---------- Provided data
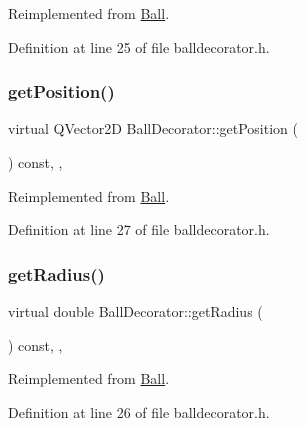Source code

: Reimplemented from \mbox{\hyperlink{class_ball_a4b8e6ae922e7c1bfe6ab4568a591580e}{Ball}}.



Definition at line 25 of file balldecorator.\+h.

\mbox{\label{class_ball_decorator_a40b5df839e4f1aaec4ee792749757848}} 
\subsubsection{\texorpdfstring{get\+Position()}{getPosition()}}
{\footnotesize\ttfamily virtual Q\+Vector2D Ball\+Decorator\+::get\+Position (\begin{DoxyParamCaption}{ }\end{DoxyParamCaption}) const\hspace{0.3cm}{\ttfamily [inline]}, {\ttfamily [override]}, {\ttfamily [virtual]}}



Reimplemented from \mbox{\hyperlink{class_ball_a8861d6e0221d1b4d8468458fc2ec9b3c}{Ball}}.



Definition at line 27 of file balldecorator.\+h.

\mbox{\label{class_ball_decorator_af842f5b568d3baa21fd68bb4ede7068a}} 
\subsubsection{\texorpdfstring{get\+Radius()}{getRadius()}}
{\footnotesize\ttfamily virtual double Ball\+Decorator\+::get\+Radius (\begin{DoxyParamCaption}{ }\end{DoxyParamCaption}) const\hspace{0.3cm}{\ttfamily [inline]}, {\ttfamily [override]}, {\ttfamily [virtual]}}



Reimplemented from \mbox{\hyperlink{class_ball_a311b644cb28ee7c864806312ff52a594}{Ball}}.



Definition at line 26 of file balldecorator.\+h.

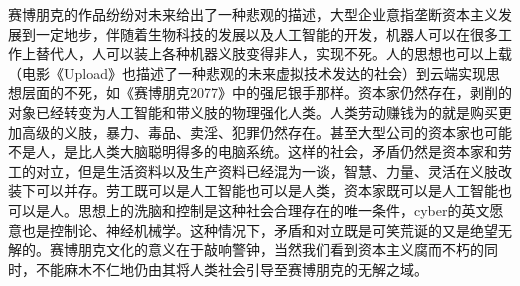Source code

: \documentclass{ctexart}
\begin{document}
赛博朋克的作品纷纷对未来给出了一种悲观的描述，大型企业意指垄断资本主义发展到一定地步，伴随着生物科技的发展以及人工智能的开发，机器人可以在很多工作上替代人，人可以装上各种机器义肢变得非人，实现不死。人的思想也可以上载（电影《Upload》也描述了一种悲观的未来虚拟技术发达的社会）到云端实现思想层面的不死，如《赛博朋克2077》中的强尼银手那样。资本家仍然存在，剥削的对象已经转变为人工智能和带义肢的物理强化人类。人类劳动赚钱为的就是购买更加高级的义肢，暴力、毒品、卖淫、犯罪仍然存在。甚至大型公司的资本家也可能不是人，是比人类大脑聪明得多的电脑系统。这样的社会，矛盾仍然是资本家和劳工的对立，但是生活资料以及生产资料已经混为一谈，智慧、力量、灵活在义肢改装下可以并存。劳工既可以是人工智能也可以是人类，资本家既可以是人工智能也可以是人。思想上的洗脑和控制是这种社会合理存在的唯一条件，cyber的英文愿意也是控制论、神经机械学。这种情况下，矛盾和对立既是可笑荒诞的又是绝望无解的。赛博朋克文化的意义在于敲响警钟，当然我们看到资本主义腐而不朽的同时，不能麻木不仁地仍由其将人类社会引导至赛博朋克的无解之域。





\end{document}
--------------------
What you are asked to do: Only the lines from the one containing "赛博朋克的作品纷纷对未来给出" through the final line above should be duplicated, exactly as they stand.

Problem solution:
赛博朋克的作品纷纷对未来给出了一种悲观的描述，大型企业意指垄断资本主义发展到一定地步，伴随着生物科技的发展以及人工智能的开发，机器人可以在很多工作上替代人，人可以装上各种机器义肢变得非人，实现不死。人的思想也可以上载（电影《Upload》也描述了一种悲观的未来虚拟技术发达的社会）到云端实现思想层面的不死，如《赛博朋克2077》中的强尼银手那样。资本家仍然存在，剥削的对象已经转变为人工智能和带义肢的物理强化人类。人类劳动赚钱为的就是购买更加高级的义肢，暴力、毒品、卖淫、犯罪仍然存在。甚至大型公司的资本家也可能不是人，是比人类大脑聪明得多的电脑系统。这样的社会，矛盾仍然是资本家和劳工的对立，但是生活资料以及生产资料已经混为一谈，智慧、力量、灵活在义肢改装下可以并存。劳工既可以是人工智能也可以是人类，资本家既可以是人工智能也可以是人。思想上的洗脑和控制是这种社会合理存在的唯一条件，cyber的英文愿意也是控制论、神经机械学。这种情况下，矛盾和对立既是可笑荒诞的又是绝望无解的。赛博朋克文化的意义在于敲响警钟，当然我们看到资本主义腐而不朽的同时，不能麻木不仁地仍由其将人类社会引导至赛博朋克的无解之域。





\end{document}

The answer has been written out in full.